In this example we are going to see how we can construct master and detail Page by using ADF with struts. This application is going to use two tables.
1. Departments table
2. Employees Table

Open a new application workspace.
  

Change the application template to Web Application (Default).This allows us to specify the technology used in the application to simplify and personalize the environment according to the technology preferences.



Open a Business Component diagram.


Establish a connection to the Database and then select any two tables. In this case I have selected Departments and Employees tables.

Drag and drop of database tables onto a UML diagram can be used to create different types of objects with the same user experience.
This will generate the business component diagram with the relationships indicated in it. Select all and then right click.
Now select Default Data Model Components which are business components that collect data and present it to the client.








Open page flow editor which allows you to visually and declaratively define the flow of application. This can also be done by right clicking on the ViewController.
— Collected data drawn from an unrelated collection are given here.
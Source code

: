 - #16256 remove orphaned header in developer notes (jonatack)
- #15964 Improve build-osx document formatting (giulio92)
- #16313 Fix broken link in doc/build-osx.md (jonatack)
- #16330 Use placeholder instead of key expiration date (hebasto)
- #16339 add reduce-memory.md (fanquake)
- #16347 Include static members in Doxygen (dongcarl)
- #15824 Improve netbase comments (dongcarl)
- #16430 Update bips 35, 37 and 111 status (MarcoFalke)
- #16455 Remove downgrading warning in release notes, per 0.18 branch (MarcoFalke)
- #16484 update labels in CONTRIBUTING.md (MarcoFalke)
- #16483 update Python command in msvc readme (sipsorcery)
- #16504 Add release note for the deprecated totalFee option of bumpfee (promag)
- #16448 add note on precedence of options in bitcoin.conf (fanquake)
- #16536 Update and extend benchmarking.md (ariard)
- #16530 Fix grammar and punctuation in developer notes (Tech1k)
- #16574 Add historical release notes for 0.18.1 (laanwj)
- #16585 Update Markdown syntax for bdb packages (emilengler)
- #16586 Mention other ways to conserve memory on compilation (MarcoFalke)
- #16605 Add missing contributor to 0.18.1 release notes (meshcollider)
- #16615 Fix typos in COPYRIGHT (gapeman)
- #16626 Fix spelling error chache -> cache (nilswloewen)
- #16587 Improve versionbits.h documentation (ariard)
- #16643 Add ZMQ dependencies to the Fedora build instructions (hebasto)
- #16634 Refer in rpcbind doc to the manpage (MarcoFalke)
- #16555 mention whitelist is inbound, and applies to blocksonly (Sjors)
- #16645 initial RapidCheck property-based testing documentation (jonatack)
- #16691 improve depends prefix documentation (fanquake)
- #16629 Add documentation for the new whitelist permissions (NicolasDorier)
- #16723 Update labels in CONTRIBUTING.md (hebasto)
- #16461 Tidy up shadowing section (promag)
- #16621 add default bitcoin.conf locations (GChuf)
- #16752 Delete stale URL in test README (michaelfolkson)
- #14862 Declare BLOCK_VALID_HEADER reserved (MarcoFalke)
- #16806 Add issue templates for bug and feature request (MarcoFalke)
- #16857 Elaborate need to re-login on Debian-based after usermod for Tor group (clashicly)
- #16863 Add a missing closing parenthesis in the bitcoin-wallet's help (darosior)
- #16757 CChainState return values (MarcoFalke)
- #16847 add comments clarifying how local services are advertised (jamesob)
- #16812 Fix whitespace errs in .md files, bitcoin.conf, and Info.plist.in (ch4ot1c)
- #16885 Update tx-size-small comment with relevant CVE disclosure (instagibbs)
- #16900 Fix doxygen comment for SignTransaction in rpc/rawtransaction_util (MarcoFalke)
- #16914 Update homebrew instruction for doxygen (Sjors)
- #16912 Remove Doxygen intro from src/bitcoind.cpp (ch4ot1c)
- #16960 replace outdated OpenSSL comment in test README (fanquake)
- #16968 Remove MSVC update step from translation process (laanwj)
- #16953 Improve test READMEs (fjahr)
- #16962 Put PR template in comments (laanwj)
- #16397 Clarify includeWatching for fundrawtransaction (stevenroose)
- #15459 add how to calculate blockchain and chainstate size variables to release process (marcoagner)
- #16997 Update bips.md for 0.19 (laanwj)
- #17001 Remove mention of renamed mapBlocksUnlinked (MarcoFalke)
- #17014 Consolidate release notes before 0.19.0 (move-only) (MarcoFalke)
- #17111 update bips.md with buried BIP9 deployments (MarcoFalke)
Drag and drop a Data Page from the component palette onto the screen.


Double click on the DataPage1 and then select dataPage1.uix to open a new UIX page.


Now open the data controls and double click on AppDataModuleControl and do the following steps. All previously created business services are exposed in the Data Control Palette
Then drag and drop the Employeeview2 onto the uix page which will give you the following page
Then change the names Master and Detail to the respective table names in the Property inspector by selecting the respective tables.

And repeat the same steps for another Datapage2 and select the Input form this time instead of one to many.

Then drag and drop the same onto the UIX page.
Then drag and drop a Page Link connecting datapage1 and datapage2 which shows the flow of the application.
Now right click on the dataPage1 and run the application.

This will generate the following screen.